Even when I fit in the extra thing, and no matter how hard I tried, she always reminded me of something that we could have done better.
When we were at home, she nagged at me about all of the work that had to be done at the office.
When we were at the office, she whispered under her breath about things that were left unfinished at home. She told me that I was a "B minus" mother for waiting until the last minute to help the kids with a school project, and that I could just do a better job of planning ahead next time and work a little bit harder and longer.
And busy-girl was very sneaky. Even when I did plan ahead, she brought new requests to me. Stuff we didn't plan for.
When I resisted, she would tell me, "Listen, we have to do this. It won't even take that long. Just do it this time, and then next weekend we can relax."
She wasn't totally lying to me. If I scurried around and did the thing, she would be nice to me. . . . for like five minutes. Then she would whisper to me about something else we could be tackling right now with our "extra" time.
Until I landed in a place where I was very deflated, very tired. "Burnt out" is a cliched phrase, but that's definitely how I felt.
The busy-girl and I had achieved the goals that we'd thought about since we were teenagers. Why wasn't she happier?
She wasn't. She kept pushing us. She also tried to turn me against family and friends, secretly blaming them because they just didn't get us.
"It must be nice to be them," she would hiss. "They just don't understand what it's like to have so much to do every day.

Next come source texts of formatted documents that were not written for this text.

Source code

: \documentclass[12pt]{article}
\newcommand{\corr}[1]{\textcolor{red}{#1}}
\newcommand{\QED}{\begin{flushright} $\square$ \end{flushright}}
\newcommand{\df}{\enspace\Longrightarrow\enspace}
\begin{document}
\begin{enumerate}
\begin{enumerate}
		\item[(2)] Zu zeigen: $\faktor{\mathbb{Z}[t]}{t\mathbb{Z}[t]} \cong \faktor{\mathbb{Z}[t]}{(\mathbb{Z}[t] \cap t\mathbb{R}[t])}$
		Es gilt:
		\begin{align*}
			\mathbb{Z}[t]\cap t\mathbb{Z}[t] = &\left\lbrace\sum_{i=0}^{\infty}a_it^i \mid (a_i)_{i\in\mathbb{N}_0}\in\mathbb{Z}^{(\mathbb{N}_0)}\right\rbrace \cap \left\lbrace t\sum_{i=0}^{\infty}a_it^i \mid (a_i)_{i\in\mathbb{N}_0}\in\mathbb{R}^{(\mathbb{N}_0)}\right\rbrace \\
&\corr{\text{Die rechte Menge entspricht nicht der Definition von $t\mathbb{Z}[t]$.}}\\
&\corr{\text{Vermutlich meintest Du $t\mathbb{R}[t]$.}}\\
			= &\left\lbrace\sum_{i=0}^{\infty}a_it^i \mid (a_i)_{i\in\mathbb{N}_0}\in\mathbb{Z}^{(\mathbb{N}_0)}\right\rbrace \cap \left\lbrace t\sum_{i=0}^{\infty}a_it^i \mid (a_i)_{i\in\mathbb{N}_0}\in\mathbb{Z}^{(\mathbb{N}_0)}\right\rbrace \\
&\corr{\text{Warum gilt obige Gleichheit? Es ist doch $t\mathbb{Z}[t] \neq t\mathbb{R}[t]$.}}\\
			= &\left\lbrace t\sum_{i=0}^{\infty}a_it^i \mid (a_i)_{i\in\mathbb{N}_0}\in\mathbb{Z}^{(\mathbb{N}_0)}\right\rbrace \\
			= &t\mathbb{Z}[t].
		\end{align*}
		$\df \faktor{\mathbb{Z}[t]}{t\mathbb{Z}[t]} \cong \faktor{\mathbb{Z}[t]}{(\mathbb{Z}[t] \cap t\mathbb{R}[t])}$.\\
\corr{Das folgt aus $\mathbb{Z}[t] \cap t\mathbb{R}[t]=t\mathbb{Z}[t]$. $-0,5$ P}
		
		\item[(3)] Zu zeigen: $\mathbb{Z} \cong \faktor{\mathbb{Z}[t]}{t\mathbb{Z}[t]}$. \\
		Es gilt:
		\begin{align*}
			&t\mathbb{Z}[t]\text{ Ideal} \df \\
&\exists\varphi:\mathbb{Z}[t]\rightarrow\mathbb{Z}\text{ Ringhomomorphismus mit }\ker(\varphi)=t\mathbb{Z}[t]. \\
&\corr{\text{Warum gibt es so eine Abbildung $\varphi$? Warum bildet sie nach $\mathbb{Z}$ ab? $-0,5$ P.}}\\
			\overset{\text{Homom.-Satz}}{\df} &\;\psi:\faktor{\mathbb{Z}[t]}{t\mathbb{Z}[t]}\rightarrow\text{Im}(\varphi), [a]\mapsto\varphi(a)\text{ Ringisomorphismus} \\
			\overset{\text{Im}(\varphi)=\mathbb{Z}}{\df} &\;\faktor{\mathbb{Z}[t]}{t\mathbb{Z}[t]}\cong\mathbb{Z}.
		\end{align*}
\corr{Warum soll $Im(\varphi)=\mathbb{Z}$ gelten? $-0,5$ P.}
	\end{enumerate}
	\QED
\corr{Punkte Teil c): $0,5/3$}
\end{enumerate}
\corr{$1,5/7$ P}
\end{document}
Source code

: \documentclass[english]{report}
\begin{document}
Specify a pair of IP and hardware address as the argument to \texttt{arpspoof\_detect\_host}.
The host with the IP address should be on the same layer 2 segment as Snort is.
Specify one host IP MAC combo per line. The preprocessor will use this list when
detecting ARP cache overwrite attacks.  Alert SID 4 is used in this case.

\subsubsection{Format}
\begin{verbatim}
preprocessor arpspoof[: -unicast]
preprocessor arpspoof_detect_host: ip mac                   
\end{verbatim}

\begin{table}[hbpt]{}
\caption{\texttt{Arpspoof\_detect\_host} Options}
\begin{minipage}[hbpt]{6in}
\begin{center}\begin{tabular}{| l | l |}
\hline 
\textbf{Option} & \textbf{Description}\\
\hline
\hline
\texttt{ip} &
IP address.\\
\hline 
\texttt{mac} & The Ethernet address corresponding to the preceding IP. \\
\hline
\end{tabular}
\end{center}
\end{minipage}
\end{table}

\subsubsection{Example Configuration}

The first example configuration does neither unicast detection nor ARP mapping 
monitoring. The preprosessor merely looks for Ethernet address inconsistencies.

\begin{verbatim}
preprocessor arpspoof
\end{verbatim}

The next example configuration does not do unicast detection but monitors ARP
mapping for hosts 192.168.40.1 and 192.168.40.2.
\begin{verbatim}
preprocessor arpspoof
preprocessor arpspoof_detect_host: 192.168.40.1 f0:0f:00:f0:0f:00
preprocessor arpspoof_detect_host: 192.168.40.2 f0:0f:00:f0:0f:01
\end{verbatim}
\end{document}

Maybe they should pick up some of the slack."
There was one thing that busy girl would let us do every once in a while. We loved to read.
Books about personal development, of course. I mean, duh.
Busy-girl was not having it. "That's the stupidest thing I've ever heard," she said. "I don't know this person who wrote this down, but she obviously doesn't know all the stuff we have to get done every day."
But I was intrigued, so I continued reading and learning. I started to say no to some of the things that people asked me to do, even when busy-girl really wanted me to say yes.
Busy-girl did not like the way that I was stepping outside of our comfort zone. We were well into our fifth decade together, and she was not willing to let me go that easily.
Like I said, busy-girl could be sneaky. . . and mean.
She would say things like:
"Why are you doing this? Things are fine the way they are."
"But they're really not," I would tell her. "I've been working really hard, and it's just never enough for you."
She wasn't giving up. "You're going to ruin everything," she said.
That made me stop and think for a minute, but only for a minute.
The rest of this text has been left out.